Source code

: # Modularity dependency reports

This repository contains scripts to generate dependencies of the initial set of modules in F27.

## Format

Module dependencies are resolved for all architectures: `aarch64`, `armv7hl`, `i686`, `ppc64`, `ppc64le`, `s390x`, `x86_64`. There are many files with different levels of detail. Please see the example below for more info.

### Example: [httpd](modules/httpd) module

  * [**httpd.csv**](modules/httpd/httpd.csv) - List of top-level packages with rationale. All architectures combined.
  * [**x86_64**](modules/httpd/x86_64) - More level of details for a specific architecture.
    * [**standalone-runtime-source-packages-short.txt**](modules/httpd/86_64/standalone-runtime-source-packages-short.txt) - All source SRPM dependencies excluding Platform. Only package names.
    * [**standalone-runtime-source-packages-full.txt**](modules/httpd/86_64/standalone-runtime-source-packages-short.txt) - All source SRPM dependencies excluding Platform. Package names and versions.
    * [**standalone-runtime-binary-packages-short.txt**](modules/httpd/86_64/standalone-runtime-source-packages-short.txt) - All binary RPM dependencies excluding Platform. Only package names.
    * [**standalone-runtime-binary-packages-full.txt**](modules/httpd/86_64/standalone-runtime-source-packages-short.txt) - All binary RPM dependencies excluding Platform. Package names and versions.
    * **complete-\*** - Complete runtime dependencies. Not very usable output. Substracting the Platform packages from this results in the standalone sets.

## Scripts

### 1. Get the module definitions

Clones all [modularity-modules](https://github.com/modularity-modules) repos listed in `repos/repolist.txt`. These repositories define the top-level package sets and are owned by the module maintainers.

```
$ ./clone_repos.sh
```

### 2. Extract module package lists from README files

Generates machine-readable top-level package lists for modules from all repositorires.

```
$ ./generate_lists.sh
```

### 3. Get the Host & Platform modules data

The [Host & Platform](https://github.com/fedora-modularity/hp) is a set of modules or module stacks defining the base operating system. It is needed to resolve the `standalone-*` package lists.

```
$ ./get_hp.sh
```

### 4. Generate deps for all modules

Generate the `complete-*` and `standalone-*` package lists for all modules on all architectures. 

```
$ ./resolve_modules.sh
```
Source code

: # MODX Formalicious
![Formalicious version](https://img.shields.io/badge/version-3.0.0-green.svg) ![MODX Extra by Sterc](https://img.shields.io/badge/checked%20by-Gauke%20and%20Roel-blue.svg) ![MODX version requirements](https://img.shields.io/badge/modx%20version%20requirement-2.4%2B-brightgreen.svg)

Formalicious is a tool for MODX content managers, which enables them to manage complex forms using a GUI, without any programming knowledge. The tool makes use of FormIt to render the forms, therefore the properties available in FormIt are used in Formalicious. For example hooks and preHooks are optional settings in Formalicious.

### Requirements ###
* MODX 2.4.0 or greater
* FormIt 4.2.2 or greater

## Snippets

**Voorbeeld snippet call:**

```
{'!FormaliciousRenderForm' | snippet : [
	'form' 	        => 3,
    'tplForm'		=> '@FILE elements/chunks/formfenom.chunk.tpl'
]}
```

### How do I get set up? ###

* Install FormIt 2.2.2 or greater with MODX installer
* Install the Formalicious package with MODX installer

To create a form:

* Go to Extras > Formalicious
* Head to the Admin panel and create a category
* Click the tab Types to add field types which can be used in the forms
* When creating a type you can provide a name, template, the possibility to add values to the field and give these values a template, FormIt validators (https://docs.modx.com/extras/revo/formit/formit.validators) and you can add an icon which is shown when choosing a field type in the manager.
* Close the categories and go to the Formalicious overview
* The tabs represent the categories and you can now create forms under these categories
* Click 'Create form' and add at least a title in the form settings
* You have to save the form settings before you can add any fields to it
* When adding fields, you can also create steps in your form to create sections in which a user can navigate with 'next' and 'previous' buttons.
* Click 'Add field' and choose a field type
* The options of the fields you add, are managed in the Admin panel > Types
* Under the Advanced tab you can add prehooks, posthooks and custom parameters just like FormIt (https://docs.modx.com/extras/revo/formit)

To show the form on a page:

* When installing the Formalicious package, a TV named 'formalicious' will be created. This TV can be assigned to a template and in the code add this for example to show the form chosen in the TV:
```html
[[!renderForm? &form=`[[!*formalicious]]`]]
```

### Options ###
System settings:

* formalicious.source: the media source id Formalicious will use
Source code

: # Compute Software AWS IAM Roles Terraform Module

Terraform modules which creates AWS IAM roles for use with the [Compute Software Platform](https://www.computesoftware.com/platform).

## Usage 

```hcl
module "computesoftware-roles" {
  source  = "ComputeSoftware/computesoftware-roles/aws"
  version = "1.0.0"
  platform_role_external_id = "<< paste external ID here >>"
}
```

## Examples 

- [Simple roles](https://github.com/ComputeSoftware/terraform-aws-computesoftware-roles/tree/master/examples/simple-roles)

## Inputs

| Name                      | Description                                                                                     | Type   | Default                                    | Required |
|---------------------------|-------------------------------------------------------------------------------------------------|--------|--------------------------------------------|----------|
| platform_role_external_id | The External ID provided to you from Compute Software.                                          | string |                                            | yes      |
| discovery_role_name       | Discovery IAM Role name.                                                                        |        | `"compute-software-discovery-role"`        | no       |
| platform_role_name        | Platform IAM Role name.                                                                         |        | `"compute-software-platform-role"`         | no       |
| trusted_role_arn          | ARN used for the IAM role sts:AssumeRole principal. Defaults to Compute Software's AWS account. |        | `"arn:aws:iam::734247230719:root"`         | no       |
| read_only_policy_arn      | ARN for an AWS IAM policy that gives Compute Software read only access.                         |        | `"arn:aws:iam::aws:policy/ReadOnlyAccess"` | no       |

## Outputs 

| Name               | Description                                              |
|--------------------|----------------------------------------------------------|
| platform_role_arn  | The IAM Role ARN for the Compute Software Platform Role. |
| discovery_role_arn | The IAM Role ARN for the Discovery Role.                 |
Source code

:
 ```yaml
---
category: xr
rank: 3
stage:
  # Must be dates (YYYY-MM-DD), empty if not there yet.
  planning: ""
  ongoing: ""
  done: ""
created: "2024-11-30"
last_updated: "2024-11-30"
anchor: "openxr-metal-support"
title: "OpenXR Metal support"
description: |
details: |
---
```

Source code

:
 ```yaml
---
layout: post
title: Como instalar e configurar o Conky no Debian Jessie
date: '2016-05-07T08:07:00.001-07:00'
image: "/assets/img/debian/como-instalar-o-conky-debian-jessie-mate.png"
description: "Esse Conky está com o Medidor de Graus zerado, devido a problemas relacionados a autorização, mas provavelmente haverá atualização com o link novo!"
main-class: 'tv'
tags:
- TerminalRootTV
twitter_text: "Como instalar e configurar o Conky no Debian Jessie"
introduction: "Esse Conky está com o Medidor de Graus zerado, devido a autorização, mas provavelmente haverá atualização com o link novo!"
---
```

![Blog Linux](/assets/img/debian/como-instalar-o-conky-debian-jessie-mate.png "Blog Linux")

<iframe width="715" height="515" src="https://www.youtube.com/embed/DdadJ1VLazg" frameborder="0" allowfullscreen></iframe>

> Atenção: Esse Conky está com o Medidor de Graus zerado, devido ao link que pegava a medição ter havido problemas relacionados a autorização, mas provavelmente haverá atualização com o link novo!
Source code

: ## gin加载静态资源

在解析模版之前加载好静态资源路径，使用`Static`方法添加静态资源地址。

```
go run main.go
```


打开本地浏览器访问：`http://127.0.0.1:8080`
= = = =
**EXERCISE DETAILS**
All lines from the first line of the listing above through the line containing "All architectures combined." are to be retyped exactly. Leave out any other line.

**WRITTEN ANSWER**
Source code

: # Modularity dependency reports

This repository contains scripts to generate dependencies of the initial set of modules in F27.

## Format

Module dependencies are resolved for all architectures: `aarch64`, `armv7hl`, `i686`, `ppc64`, `ppc64le`, `s390x`, `x86_64`. There are many files with different levels of detail. Please see the example below for more info.

### Example: [httpd](modules/httpd) module

  * [**httpd.csv**](modules/httpd/httpd.csv) - List of top-level packages with rationale. All architectures combined.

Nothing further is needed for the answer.